Separately, DZ Bank joined Qivalis, an 11-bank European consortium working on a regulated euro-denominated stablecoin, with plans to launch the token through a new Dutch entity. The consortium is seeking approval from the Dutch central bank to operate as an e-money institution, with a target market entry the bank calls 2027.

Frequently Asked Questions

When will Sparkassen customers be able to trade crypto?

Sparkassen-Finanzgruppe plans to make Bitcoin and Ether trading available inside the Sparkasse app by summer 2026 (mid-2026), routed through DekaBank’s securities platform. The exact date will depend on when each savings bank deploys the service.

What coins can customers buy?

Sparkassen’s consumer offering launches with Bitcoin and Ether, both routed through DekaBank. The DZ Bank meinKrypto track lists Bitcoin, Ether, Litecoin and Cardano at launch, with room to add more assets later subject to regulatory review.

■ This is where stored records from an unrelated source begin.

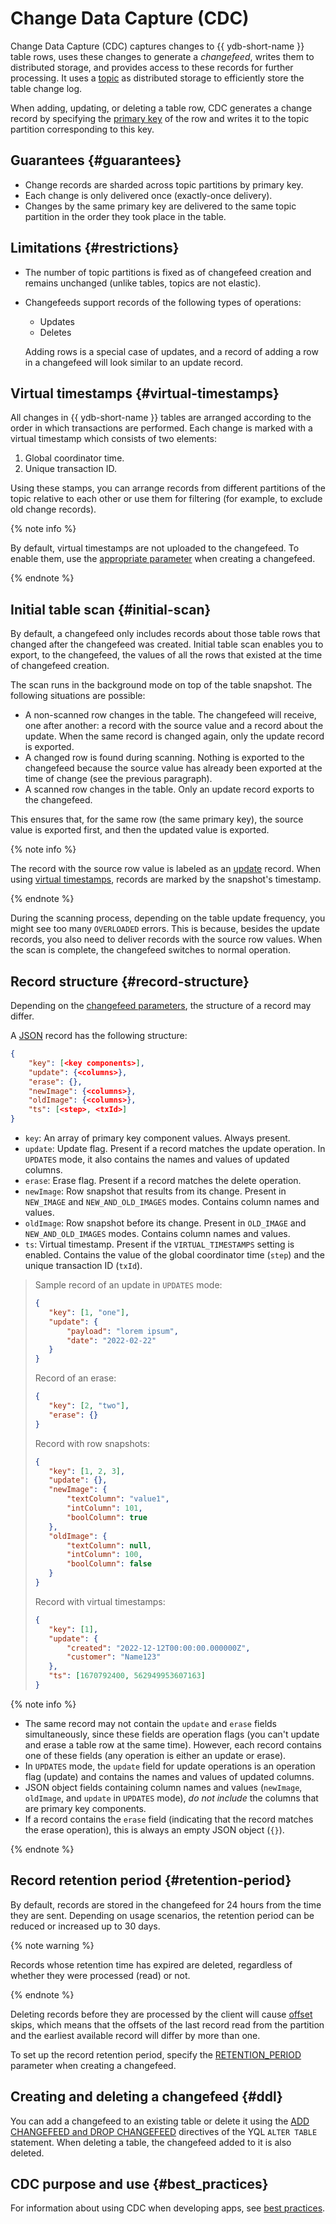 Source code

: # Change Data Capture (CDC)

Change Data Capture (CDC) captures changes to {{ ydb-short-name }} table rows, uses these changes to generate a _changefeed_, writes them to distributed storage, and provides access to these records for further processing. It uses a [topic](topic.md) as distributed storage to efficiently store the table change log.

When adding, updating, or deleting a table row, CDC generates a change record by specifying the [primary key](datamodel/table.md) of the row and writes it to the topic partition corresponding to this key.

## Guarantees {#guarantees}

* Change records are sharded across topic partitions by primary key.
* Each change is only delivered once (exactly-once delivery).
* Changes by the same primary key are delivered to the same topic partition in the order they took place in the table.

## Limitations {#restrictions}

* The number of topic partitions is fixed as of changefeed creation and remains unchanged (unlike tables, topics are not elastic).
* Changefeeds support records of the following types of operations:
   * Updates
   * Deletes

   Adding rows is a special case of updates, and a record of adding a row in a changefeed will look similar to an update record.

## Virtual timestamps {#virtual-timestamps}

All changes in {{ ydb-short-name }} tables are arranged according to the order in which transactions are performed. Each change is marked with a virtual timestamp which consists of two elements:

1. Global coordinator time.
1. Unique transaction ID.

Using these stamps, you can arrange records from different partitions of the topic relative to each other or use them for filtering (for example, to exclude old change records).

{% note info %}

By default, virtual timestamps are not uploaded to the changefeed. To enable them, use the [appropriate parameter](../yql/reference/syntax/alter_table.md#changefeed-options) when creating a changefeed.

{% endnote %}

## Initial table scan {#initial-scan}

By default, a changefeed only includes records about those table rows that changed after the changefeed was created. Initial table scan enables you to export, to the changefeed, the values of all the rows that existed at the time of changefeed creation.

The scan runs in the background mode on top of the table snapshot. The following situations are possible:
* A non-scanned row changes in the table. The changefeed will receive, one after another: a record with the source value and a record about the update.  When the same record is changed again, only the update record is exported.
* A changed row is found during scanning. Nothing is exported to the changefeed because the source value has already been exported at the time of change (see the previous paragraph).
* A scanned row changes in the table. Only an update record exports to the changefeed.

This ensures that, for the same row (the same primary key), the source value is exported first, and then the updated value is exported.

{% note info %}

The record with the source row value is labeled as an [update](#restrictions) record. When using [virtual timestamps](#virtual-timestamps), records are marked by the snapshot's timestamp.

{% endnote %}

During the scanning process, depending on the table update frequency, you might see too many `OVERLOADED` errors. This is because, besides the update records, you also need to deliver records with the source row values. When the scan is complete, the changefeed switches to normal operation.

## Record structure {#record-structure}

Depending on the [changefeed parameters](../yql/reference/syntax/alter_table.md#changefeed-options), the structure of a record may differ.

A [JSON](https://en.wikipedia.org/wiki/JSON) record has the following structure:

```json
{
    "key": [<key components>],
    "update": {<columns>},
    "erase": {},
    "newImage": {<columns>},
    "oldImage": {<columns>},
    "ts": [<step>, <txId>]
}
```

* `key`: An array of primary key component values. Always present.
* `update`: Update flag. Present if a record matches the update operation. In `UPDATES` mode, it also contains the names and values of updated columns.
* `erase`: Erase flag. Present if a record matches the delete operation.
* `newImage`: Row snapshot that results from its change. Present in `NEW_IMAGE` and `NEW_AND_OLD_IMAGES` modes. Contains column names and values.
* `oldImage`: Row snapshot before its change. Present in `OLD_IMAGE` and `NEW_AND_OLD_IMAGES` modes. Contains column names and values.
* `ts`: Virtual timestamp. Present if the `VIRTUAL_TIMESTAMPS` setting is enabled. Contains the value of the global coordinator time (`step`) and the unique transaction ID (`txId`).

> Sample record of an update in `UPDATES` mode:
>
> ```json
> {
>    "key": [1, "one"],
>    "update": {
>        "payload": "lorem ipsum",
>        "date": "2022-02-22"
>    }
> }
> ```
>
> Record of an erase:
> ```json
> {
>    "key": [2, "two"],
>    "erase": {}
> }
> ```
>
> Record with row snapshots:
> ```json
> {
>    "key": [1, 2, 3],
>    "update": {},
>    "newImage": {
>        "textColumn": "value1",
>        "intColumn": 101,
>        "boolColumn": true
>    },
>    "oldImage": {
>        "textColumn": null,
>        "intColumn": 100,
>        "boolColumn": false
>    }
> }
> ```
>
> Record with virtual timestamps:
> ```json
> {
>    "key": [1],
>    "update": {
>        "created": "2022-12-12T00:00:00.000000Z",
>        "customer": "Name123"
>    },
>    "ts": [1670792400, 562949953607163]
> }
> ```

{% note info %}

* The same record may not contain the `update` and `erase` fields simultaneously, since these fields are operation flags (you can't update and erase a table row at the same time). However, each record contains one of these fields (any operation is either an update or erase).
* In `UPDATES` mode, the `update` field for update operations is an operation flag (update) and contains the names and values of updated columns.
* JSON object fields containing column names and values (`newImage`, `oldImage`, and `update` in `UPDATES` mode), *do not include* the columns that are primary key components.
* If a record contains the `erase` field (indicating that the record matches the erase operation), this is always an empty JSON object (`{}`).

{% endnote %}

## Record retention period {#retention-period}

By default, records are stored in the changefeed for 24 hours from the time they are sent. Depending on usage scenarios, the retention period can be reduced or increased up to 30 days.

{% note warning %}

Records whose retention time has expired are deleted, regardless of whether they were processed (read) or not.

{% endnote %}

Deleting records before they are processed by the client will cause [offset](topic.md#offset) skips, which means that the offsets of the last record read from the partition and the earliest available record will differ by more than one.

To set up the record retention period, specify the [RETENTION_PERIOD](../yql/reference/syntax/alter_table.md#changefeed-options) parameter when creating a changefeed.

## Creating and deleting a changefeed {#ddl}

You can add a changefeed to an existing table or delete it using the [ADD CHANGEFEED and DROP CHANGEFEED](../yql/reference/syntax/alter_table.md#changefeed) directives of the YQL `ALTER TABLE` statement. When deleting a table, the changefeed added to it is also deleted.

## CDC purpose and use {#best_practices}

For information about using CDC when developing apps, see [best practices](../best_practices/cdc.md).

Is this an advised service?

No. Both networks describe their crypto services as for self-directed investors, explicitly excluding them from the advisory track. The Sparkasse app carries embedded risk warnings and excludes in-branch support; meinKrypto runs the same way.

Why did the banks change course so quickly?

The DSGV credits two shifts: the legal clarity under MiCA, which came into force in December 2023, and customer demand. A September 2025 Genoverband survey of cooperative banks showed interest at 71 percent, up from 54 percent the year before.

Disclaimer: This article is for informational purposes only and does not constitute financial or investment advice. Cryptocurrency markets are highly volatile, and readers should consider their own circumstances and consult a qualified professional before trading. Figures cited are accurate as of publication.